For the word "text", determine how many lines of the entries below contain it, and give only that number.

--- START ---

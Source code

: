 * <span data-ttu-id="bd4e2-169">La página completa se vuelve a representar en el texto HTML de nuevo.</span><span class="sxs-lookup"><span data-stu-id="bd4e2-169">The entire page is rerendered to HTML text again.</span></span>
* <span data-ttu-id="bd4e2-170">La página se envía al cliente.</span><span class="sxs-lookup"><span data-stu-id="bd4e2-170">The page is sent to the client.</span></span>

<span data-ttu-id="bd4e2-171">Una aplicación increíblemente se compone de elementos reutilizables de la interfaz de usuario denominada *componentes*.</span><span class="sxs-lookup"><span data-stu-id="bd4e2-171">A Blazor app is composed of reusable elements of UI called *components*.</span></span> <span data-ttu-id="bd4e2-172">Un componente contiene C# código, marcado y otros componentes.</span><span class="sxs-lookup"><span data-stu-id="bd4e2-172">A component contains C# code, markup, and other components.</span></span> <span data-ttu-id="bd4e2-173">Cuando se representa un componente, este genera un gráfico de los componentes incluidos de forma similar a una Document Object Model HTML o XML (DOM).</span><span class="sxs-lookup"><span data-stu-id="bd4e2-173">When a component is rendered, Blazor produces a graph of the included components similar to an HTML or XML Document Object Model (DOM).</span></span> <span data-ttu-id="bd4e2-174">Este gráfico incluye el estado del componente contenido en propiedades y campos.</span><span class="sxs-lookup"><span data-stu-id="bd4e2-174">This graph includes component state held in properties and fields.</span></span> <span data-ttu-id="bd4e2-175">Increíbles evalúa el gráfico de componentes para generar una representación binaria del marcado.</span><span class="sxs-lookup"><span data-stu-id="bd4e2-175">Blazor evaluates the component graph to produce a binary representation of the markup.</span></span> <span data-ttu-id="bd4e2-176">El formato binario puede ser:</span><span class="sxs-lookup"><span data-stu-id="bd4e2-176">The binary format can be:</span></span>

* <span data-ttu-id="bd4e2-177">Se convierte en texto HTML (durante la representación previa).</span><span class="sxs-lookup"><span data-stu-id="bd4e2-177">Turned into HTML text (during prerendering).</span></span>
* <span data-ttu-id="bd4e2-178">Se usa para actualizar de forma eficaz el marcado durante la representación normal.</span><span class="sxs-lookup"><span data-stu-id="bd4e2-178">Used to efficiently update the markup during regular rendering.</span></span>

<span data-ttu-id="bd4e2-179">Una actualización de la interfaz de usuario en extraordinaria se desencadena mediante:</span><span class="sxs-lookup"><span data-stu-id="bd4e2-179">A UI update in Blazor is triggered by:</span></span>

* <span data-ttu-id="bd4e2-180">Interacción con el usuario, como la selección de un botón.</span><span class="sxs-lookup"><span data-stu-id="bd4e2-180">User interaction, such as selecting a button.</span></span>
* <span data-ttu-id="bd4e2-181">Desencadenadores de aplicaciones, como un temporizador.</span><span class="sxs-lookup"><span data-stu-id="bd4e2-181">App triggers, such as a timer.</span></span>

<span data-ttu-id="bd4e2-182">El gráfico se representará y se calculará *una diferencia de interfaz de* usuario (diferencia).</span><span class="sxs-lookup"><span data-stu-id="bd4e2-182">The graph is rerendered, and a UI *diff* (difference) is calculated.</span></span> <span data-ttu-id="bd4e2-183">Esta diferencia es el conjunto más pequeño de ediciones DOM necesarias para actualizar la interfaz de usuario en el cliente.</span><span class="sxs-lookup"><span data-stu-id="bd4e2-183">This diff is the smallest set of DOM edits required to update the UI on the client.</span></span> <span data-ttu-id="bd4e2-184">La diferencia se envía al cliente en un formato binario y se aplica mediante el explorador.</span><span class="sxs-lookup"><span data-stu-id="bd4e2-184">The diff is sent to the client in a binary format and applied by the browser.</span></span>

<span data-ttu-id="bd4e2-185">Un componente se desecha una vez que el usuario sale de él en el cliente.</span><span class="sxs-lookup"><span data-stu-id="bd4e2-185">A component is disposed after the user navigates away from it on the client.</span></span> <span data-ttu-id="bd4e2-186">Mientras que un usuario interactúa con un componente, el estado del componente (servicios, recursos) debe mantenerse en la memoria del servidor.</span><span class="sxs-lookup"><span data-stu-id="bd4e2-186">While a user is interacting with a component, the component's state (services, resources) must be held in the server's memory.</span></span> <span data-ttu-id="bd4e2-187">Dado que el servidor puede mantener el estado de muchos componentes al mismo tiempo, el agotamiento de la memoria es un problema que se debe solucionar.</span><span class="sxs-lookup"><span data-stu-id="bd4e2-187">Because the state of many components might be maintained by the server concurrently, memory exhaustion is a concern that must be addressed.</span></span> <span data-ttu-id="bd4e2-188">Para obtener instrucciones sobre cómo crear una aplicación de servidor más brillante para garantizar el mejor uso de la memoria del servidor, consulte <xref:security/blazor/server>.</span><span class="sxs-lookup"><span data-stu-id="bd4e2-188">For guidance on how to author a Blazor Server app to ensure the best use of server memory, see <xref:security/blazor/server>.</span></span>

--- END ---

EXERCISE RESPONSE: 2